Data to process
---
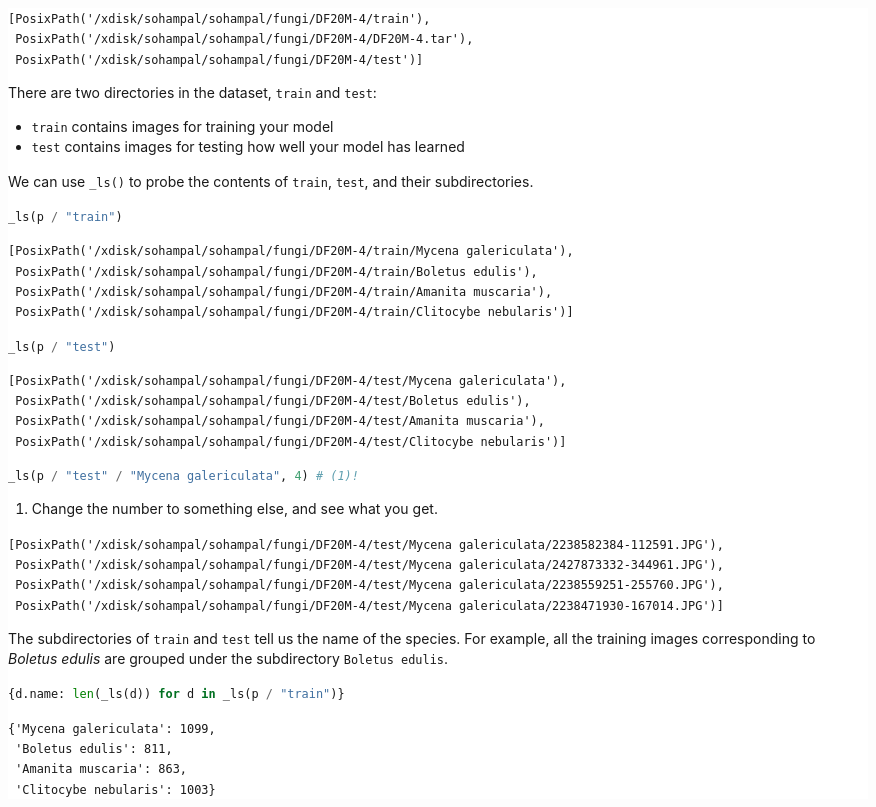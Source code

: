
 ```
[PosixPath('/xdisk/sohampal/sohampal/fungi/DF20M-4/train'),
 PosixPath('/xdisk/sohampal/sohampal/fungi/DF20M-4/DF20M-4.tar'),
 PosixPath('/xdisk/sohampal/sohampal/fungi/DF20M-4/test')]
```

There are two directories in the dataset, `train` and `test`: 

- `train` contains images for training your model
- `test` contains images for testing how well your model has learned

We can use `_ls()` to probe the contents of `train`, `test`, and their subdirectories.

``` python
_ls(p / "train")
```

```
[PosixPath('/xdisk/sohampal/sohampal/fungi/DF20M-4/train/Mycena galericulata'),
 PosixPath('/xdisk/sohampal/sohampal/fungi/DF20M-4/train/Boletus edulis'),
 PosixPath('/xdisk/sohampal/sohampal/fungi/DF20M-4/train/Amanita muscaria'),
 PosixPath('/xdisk/sohampal/sohampal/fungi/DF20M-4/train/Clitocybe nebularis')]
```

``` python
_ls(p / "test")
```

```
[PosixPath('/xdisk/sohampal/sohampal/fungi/DF20M-4/test/Mycena galericulata'),
 PosixPath('/xdisk/sohampal/sohampal/fungi/DF20M-4/test/Boletus edulis'),
 PosixPath('/xdisk/sohampal/sohampal/fungi/DF20M-4/test/Amanita muscaria'),
 PosixPath('/xdisk/sohampal/sohampal/fungi/DF20M-4/test/Clitocybe nebularis')]
```

``` python
_ls(p / "test" / "Mycena galericulata", 4) # (1)!
```

1. Change the number to something else, and see what you get.

```
[PosixPath('/xdisk/sohampal/sohampal/fungi/DF20M-4/test/Mycena galericulata/2238582384-112591.JPG'),
 PosixPath('/xdisk/sohampal/sohampal/fungi/DF20M-4/test/Mycena galericulata/2427873332-344961.JPG'),
 PosixPath('/xdisk/sohampal/sohampal/fungi/DF20M-4/test/Mycena galericulata/2238559251-255760.JPG'),
 PosixPath('/xdisk/sohampal/sohampal/fungi/DF20M-4/test/Mycena galericulata/2238471930-167014.JPG')]
``` 

The subdirectories of `train` and `test` tell us the name of the species. For example, all the training images corresponding to  *Boletus edulis* are grouped under the subdirectory `Boletus edulis`.

``` python
{d.name: len(_ls(d)) for d in _ls(p / "train")} 
```

```
{'Mycena galericulata': 1099,
 'Boletus edulis': 811,
 'Amanita muscaria': 863,
 'Clitocybe nebularis': 1003}
```
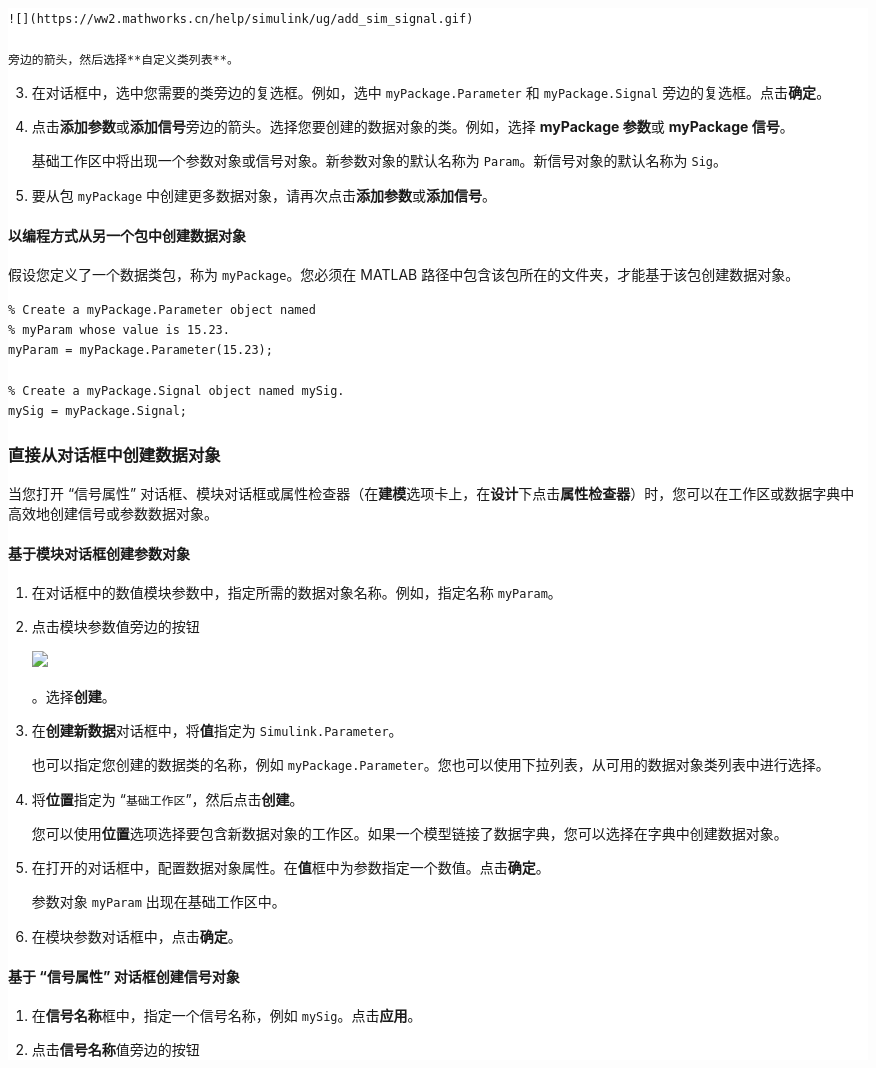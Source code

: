     ![](https://ww2.mathworks.cn/help/simulink/ug/add_sim_signal.gif)
    
    旁边的箭头，然后选择**自定义类列表**。
    
3.  在对话框中，选中您需要的类旁边的复选框。例如，选中 `myPackage.Parameter` 和 `myPackage.Signal` 旁边的复选框。点击**确定**。
    
4.  点击**添加参数**或**添加信号**旁边的箭头。选择您要创建的数据对象的类。例如，选择 **myPackage 参数**或 **myPackage 信号**。
    
    基础工作区中将出现一个参数对象或信号对象。新参数对象的默认名称为 `Param`。新信号对象的默认名称为 `Sig`。
    
5.  要从包 `myPackage` 中创建更多数据对象，请再次点击**添加参数**或**添加信号**。
    

#### 以编程方式从另一个包中创建数据对象

假设您定义了一个数据类包，称为 `myPackage`。您必须在 MATLAB 路径中包含该包所在的文件夹，才能基于该包创建数据对象。

```
% Create a myPackage.Parameter object named 
% myParam whose value is 15.23.
myParam = myPackage.Parameter(15.23);

% Create a myPackage.Signal object named mySig.
mySig = myPackage.Signal;

```

### 直接从对话框中创建数据对象

当您打开 “信号属性” 对话框、模块对话框或属性检查器（在**建模**选项卡上，在**设计**下点击**属性检查器**）时，您可以在工作区或数据字典中高效地创建信号或参数数据对象。

#### 基于模块对话框创建参数对象

1.  在对话框中的数值模块参数中，指定所需的数据对象名称。例如，指定名称 `myParam`。
    
2.  点击模块参数值旁边的按钮
    
    ![](https://ww2.mathworks.cn/help/simulink/ug/prop_action_ctrl.png)
    
    。选择**创建**。
    
3.  在**创建新数据**对话框中，将**值**指定为 `Simulink.Parameter`。
    
    也可以指定您创建的数据类的名称，例如 `myPackage.Parameter`。您也可以使用下拉列表，从可用的数据对象类列表中进行选择。
    
4.  将**位置**指定为 “`基础工作区`”，然后点击**创建**。
    
    您可以使用**位置**选项选择要包含新数据对象的工作区。如果一个模型链接了数据字典，您可以选择在字典中创建数据对象。
    
5.  在打开的对话框中，配置数据对象属性。在**值**框中为参数指定一个数值。点击**确定**。
    
    参数对象 `myParam` 出现在基础工作区中。
    
6.  在模块参数对话框中，点击**确定**。
    

#### 基于 “信号属性” 对话框创建信号对象

1.  在**信号名称**框中，指定一个信号名称，例如 `mySig`。点击**应用**。
    
2.  点击**信号名称**值旁边的按钮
---
What you have to do
Your answer should reproduce each line of the listing that holds the word "https".

Response to the task
:     ![](https://ww2.mathworks.cn/help/simulink/ug/add_sim_signal.gif)
    ![](https://ww2.mathworks.cn/help/simulink/ug/prop_action_ctrl.png)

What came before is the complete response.